The ongoing feud between the Dighton-Rehoboth Regional School Committee and the Rehoboth Finance Committee has prompted observers to say: “enough.”

“I think people need to move on,” Rehoboth Selectmen Chairman Gerry Schwall said Monday. “Stop trying to litigate what happened last year. It’s counter-productive and doesn’t do anything to move us forward.”

Charles Paul Hart, a Dighton resident and the parent of a graduate of Dighton-Rehoboth Regional High School, chastised the school committee at their January 14 meeting. “The name-calling, the blame games, the inappropriateness in social media, the attacks of individuals, is intolerable and just disgusting,” Hart said. “It actually blows me away the behavior (of school and town officials) is not normal.
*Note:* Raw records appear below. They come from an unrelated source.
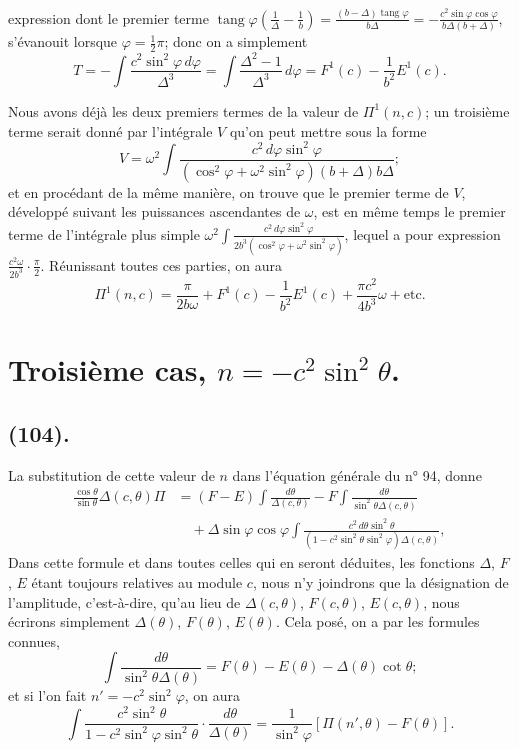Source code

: \documentclass{article}
\begin{document}
expression dont le premier terme $\operatorname{tang}\varphi\left(\frac{1}{\Delta}-\frac{1}{b}\right)=\frac{(b-\Delta)\operatorname{tang}\varphi}{b\Delta}=-\frac{c^{2}\sin\varphi\cos\varphi}{b\Delta(b+\Delta)}$, s'évanouit lorsque $\varphi=\frac{1}{2}\pi$; donc on a simplement
\[ T=-\int\frac{c^{2}\sin^{2}\varphi\,d\varphi}{\Delta^{3}}=\int\frac{\Delta^{2}-1}{\Delta^{3}}\,d\varphi=F^{1}(c)-\frac{1}{b^{2}}E^{1}(c). \]

Nous avons déjà les deux premiers termes de la valeur de $\Pi^{1}(n,c)$; un troisième terme serait donné par l'intégrale $V$ qu'on peut mettre sous la forme
\[ V=\omega^{2}\int\frac{c^{2}\,d\varphi\sin^{2}\varphi}{(\cos^{2}\varphi+\omega^{2}\sin^{2}\varphi)(b+\Delta)b\Delta}; \]
et en procédant de la même manière, on trouve que le premier terme de $V$, développé suivant les puissances ascendantes de $\omega$, est en même temps le premier terme de l'intégrale plus simple $\omega^{2}\displaystyle\int\frac{c^{2}\,d\varphi\sin^{2}\varphi}{2b^{3}(\cos^{2}\varphi+\omega^{2}\sin^{2}\varphi)}$, lequel a pour expression $\frac{c^{2}\omega}{2b^{3}}\cdot\frac{\pi}{2}$. Réunissant toutes ces parties, on aura
\[ \Pi^{1}(n,c)=\frac{\pi}{2b\omega}+F^{1}(c)-\frac{1}{b^{2}}E^{1}(c)+\frac{\pi c^{2}}{4b^{3}}\omega+\text{etc.} \]

\section*{Troisième cas, $n=-c^{2}\sin^{2}\theta$.}

\subsection*{(104).}

La substitution de cette valeur de $n$ dans l'équation générale du n° 94, donne
\[ \begin{aligned} \frac{\cos\theta}{\sin\theta}\Delta(c,\theta)\Pi&=(F-E)\int\frac{d\theta}{\Delta(c,\theta)}-F\int\frac{d\theta}{\sin^{2}\theta\Delta(c,\theta)}\\ &\quad+\Delta\sin\varphi\cos\varphi\int\frac{c^{2}\,d\theta\sin^{2}\theta}{(1-c^{2}\sin^{2}\theta\sin^{2}\varphi)\Delta(c,\theta)}, \end{aligned} \]
Dans cette formule et dans toutes celles qui en seront déduites, les fonctions $\Delta$, $F$, $E$ étant toujours relatives au module $c$, nous n'y joindrons que la désignation de l'amplitude, c'est-à-dire, qu'au lieu de $\Delta(c,\theta)$, $F(c,\theta)$, $E(c,\theta)$, nous écrirons simplement $\Delta(\theta)$, $F(\theta)$, $E(\theta)$. Cela posé, on a par les formules connues,
\[ \int\frac{d\theta}{\sin^{2}\theta\Delta(\theta)}=F(\theta)-E(\theta)-\Delta(\theta)\cot\theta; \]
et si l'on fait $n'=-c^{2}\sin^{2}\varphi$, on aura
\[ \int\frac{c^{2}\sin^{2}\theta}{1-c^{2}\sin^{2}\varphi\sin^{2}\theta}\cdot\frac{d\theta}{\Delta(\theta)}=\frac{1}{\sin^{2}\varphi}[\Pi(n',\theta)-F(\theta)]. \]
\end{document}

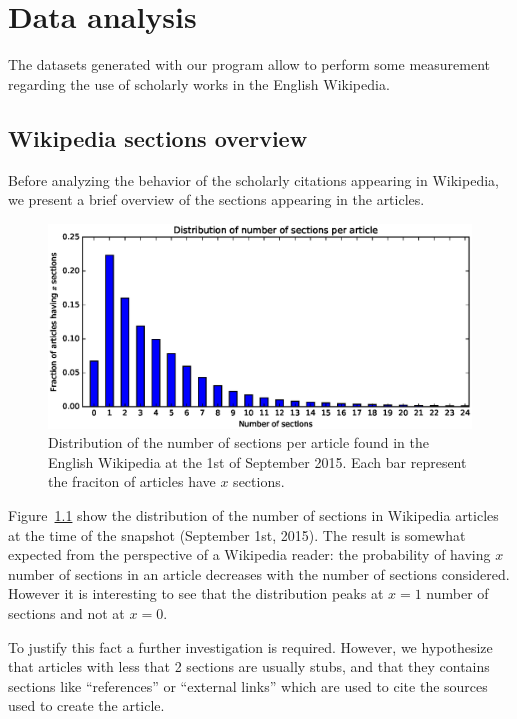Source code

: \cleardoublepage{}
\chapter{Data analysis}
\label{cha:data_analysis}
The datasets generated with our program allow to perform some measurement regarding the use of scholarly works in the English Wikipedia.

\section{Wikipedia sections overview}
Before analyzing the behavior of the scholarly citations appearing in Wikipedia, we present a brief overview of the sections appearing in the articles.

\begin{figure}[h]
\centering
\includegraphics[keepaspectratio=true, width=\textwidth]{assets/section_counts_last_pdf}
\caption{Distribution of the number of sections per article found in the English Wikipedia at the 1st of September 2015.
Each bar represent the fraciton of articles have $x$ sections.}
\label{fig:section_counts_last_pdf}
\end{figure}

Figure~\ref{fig:section_counts_last_pdf} show the distribution of the number of sections in Wikipedia articles at the time of the snapshot (September 1st, 2015).
The result is somewhat expected from the perspective of a Wikipedia reader: the probability of having $x$ number of sections in an article decreases with the number of sections considered.
However it is interesting to see that the distribution peaks at $x = 1$ number of sections and not at $x = 0$.

To justify this fact a further investigation is required.
However, we hypothesize that articles with less that 2 sections are usually stubs, and that they contains sections like ``references'' or ``external links'' which are used to cite the sources used to create the article.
It’s not okay, it’s not acceptable.”

In a series of 2019 e-mails, Finance Committee Chairman Michael Deignan expressed concerns for the safety of his members who were invited to attend school committee meetings about the 2020 budget.

Deignan also took aim at the way Committee Chairperson Katherine Cooper ran the meetings. “They are nothing but bash Rehoboth sessions, and the chair does a piss-poor job of controlling the meeting,” Deignan wrote.

Cooper told the Reporter that Deignan’s allegations were “completely ridiculous.” “I think we need a Finance Committee that is able to understand multiple viewpoints and work toward solutions,” Cooper said. “Not this nonsense.”

The Department of Elementary and Secondary Education (DESE) assumed control of the school district in December as a result of the two member towns not passing a budget for 2020.

“Mr. Deignan needs to move forward as the School Committee and I have for fiscal year 2021,” School Superintendent Anthony Azar said on January 15. “He is still upset that DESE gave us the compromise budget that should have been in place back in April. Thus, all of the budgetary angst created by a majority of the Board of Selectmen and finance folks could have been avoided.”

Selectmen plan to vote on a preliminary budget at the beginning of March. The budget will be decided at the May 12 annual town meeting. “It's important to have respectful discourse as we go forward,” Azar said Tuesday. “Since becoming Superintendent, I have always had an open door policy and will meet with anyone. Our budget for last year was less than a one percent increase to the overall operational budget. The issue in Rehoboth is the state's wealth formula and the impact to how the state calculates the assessment, not the school budget.”

“I sincerely believe that through honest communication and collaboration, we can then engage Mr. Schwall and Mr. Deignan in meaningful dialogue,” Azar continued. “It would be wonderful if they could move on from DESE setting our budget for FY’2020 at the compromise budget figure.”